Ford Mustang electric model: the invasion of Tesla’s mobile charging stations
Shares of Ford and electric car maker Tesla rose nearly 7% on Friday, May 26, on the U.S. stock market, a day after the U.S. automaker struck a deal with Elon Musk’s company that will allow owners of its models. electricity to use Tesla’s network of 12,000 fastest charging points in North America.
The partnership — announced by Ford CEO Jim Farley and Tesla CEO in a live broadcast on Twitter — made an impact for two reasons.
First, by fueling the debate in the automotive industry about the need to adopt a single charging standard for electric vehicles (EV), of which Tesla’s Supercharger is considered the best and has the most widespread network.
The second reason is that the agreement caused several industry analysts to ponder whether the partnership was not a shot in the foot of Musk, as it removes from Tesla the competitive advantage of maintaining the exclusivity of the best charger on the market, which has always been the case. contributed to the sale of branded vehicles.
From now on, nothing prevents the owner from exchanging his Tesla for the Ford Mustang, a modern electric model of the traditional American automaker, whose “muscle car” brand has always been considered a consumer dream for Americans.
The availability of mobile charging in cities and on roads is seen as important in accelerating the adoption of electric vehicles.
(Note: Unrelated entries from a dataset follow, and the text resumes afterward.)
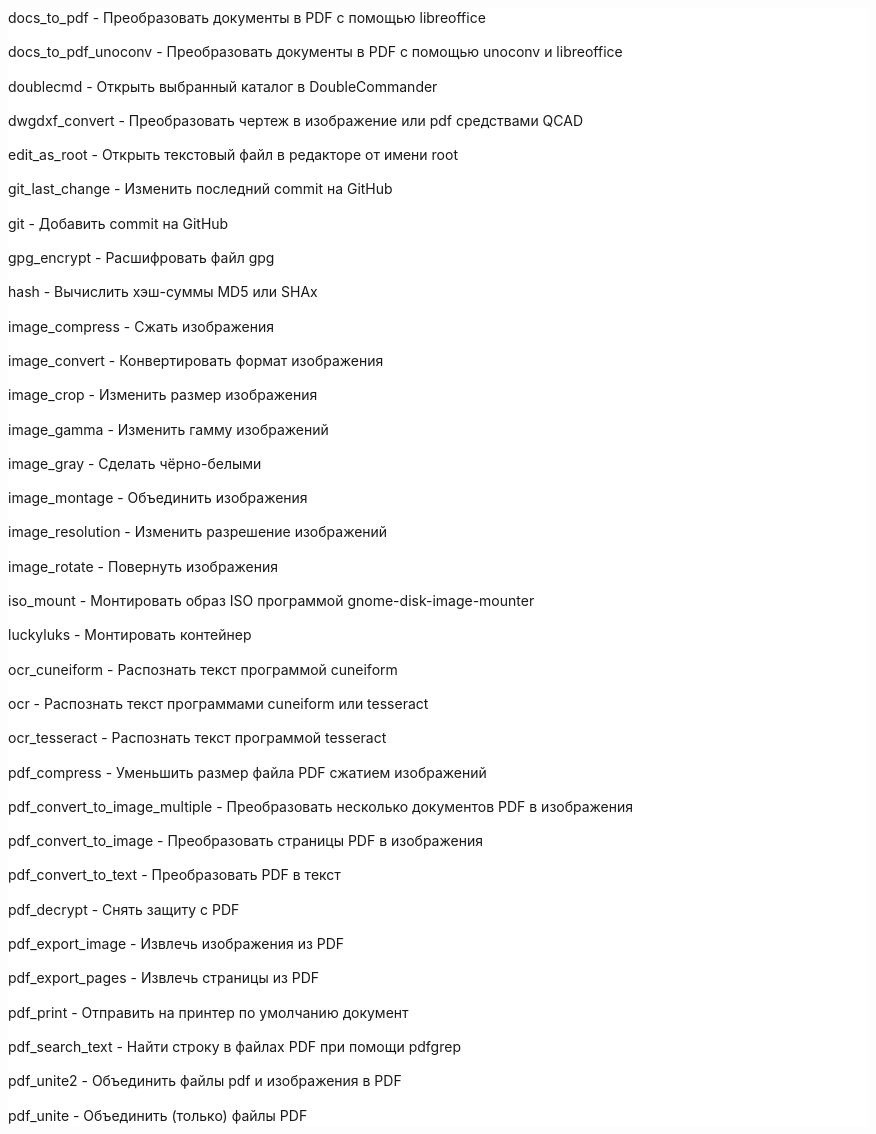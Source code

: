 docs_to_pdf -	Преобразовать документы в PDF с помощью libreoffice

docs_to_pdf_unoconv	- Преобразовать документы в PDF с помощью unoconv и libreoffice

doublecmd -	Открыть выбранный каталог в DoubleCommander

dwgdxf_convert -	Преобразовать чертеж в изображение или pdf средствами QCAD

edit_as_root -	Открыть текстовый файл в редакторе от имени root

git_last_change	- Изменить последний commit на GitHub

git	- Добавить commit на GitHub

gpg_encrypt	- Расшифровать файл gpg

hash -	Вычислить хэш-суммы MD5 или SHAх

image_compress -	Сжать изображения

image_convert -	Конвертировать формат изображения

image_crop -	Изменить размер изображения

image_gamma - 	Изменить гамму изображений

image_gray -	Сделать чёрно-белыми

image_montage -	Объединить изображения

image_resolution -	Изменить разрешение изображений

image_rotate -	Повернуть изображения

iso_mount -	Монтировать образ ISO программой gnome-disk-image-mounter

luckyluks -	Монтировать контейнер

ocr_cuneiform -	Распознать текст программой cuneiform

ocr -	Распознать текст программами cuneiform или tesseract

ocr_tesseract -	Распознать текст программой tesseract

pdf_compress -	Уменьшить размер файла PDF сжатием изображений

pdf_convert_to_image_multiple -	Преобразовать несколько документов PDF в изображения

pdf_convert_to_image -	Преобразовать страницы PDF в изображения

pdf_convert_to_text -	Преобразовать PDF в текст

pdf_decrypt -	Снять защиту с PDF

pdf_export_image -	 Извлечь изображения из PDF

pdf_export_pages -	Извлечь страницы из PDF

pdf_print -	Отправить на принтер по умолчанию документ

pdf_search_text	- Найти строку в файлах PDF при помощи pdfgrep

pdf_unite2	-  Объединить файлы pdf и изображения в PDF

pdf_unite -	Объединить (только) файлы PDF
And Tesla has the largest network of chargers, which serve only the brand’s electric vehicles.
Thus, the battle over charging connectors for electric vehicles is reminiscent of the video technology conflict between VHS vs. Betamax, appeared one generation ago.
Most electronics use a style of port called the Combined Charging Standard. Tesla has created another one, which it calls the North American Charging Standard.
One refill pattern
Tesla has been at the forefront of this market since 2012, when it developed and distributed its fast car charger across the US and Canada. With just 15 minutes of recharging using the Supercharger, the brand’s electric vehicles have a range of 322 miles or 518 km.
While most owners charge their electric cars at home, Tesla’s advantage is undeniable. Owners of non-Musk electric cars must use public chargers, which can be hard to find, slow and prone to reliability issues.
Current Ford electric vehicles will need a special adapter to connect to Tesla charging plugs, but next-generation Ford EVs will come with a Tesla-style port.
The White House announced in February this year that Tesla agreed to make part of its payment network available to drivers of other brands. On Thursday, Tesla’s CEO said the move would ensure Ford is on “equal footing” with Tesla.
“We don’t want the Tesla Supercharger network to be like a walled garden,” Musk said. “We want it to be something that supports electricity supply and sustainable transport in general,” he added. The owner of Tesla has never hidden that his main goal is in the development of the autonomous car, and not in the electric car market.
If the Supercharger is adopted across the industry, Tesla should make money in the charging space. But several brand owners complained on Twitter – bought by Musk months ago – of having to share recharge points with “strangers”.
Others said they chose Tesla precisely because of the fast charging advantage and would only consider buying an EV from another automaker if they could get access to Tesla’s network or a similarly reliable network. In many publications, in a provocative tone, the Mustang was mentioned as the future car for these Tesla EV owners.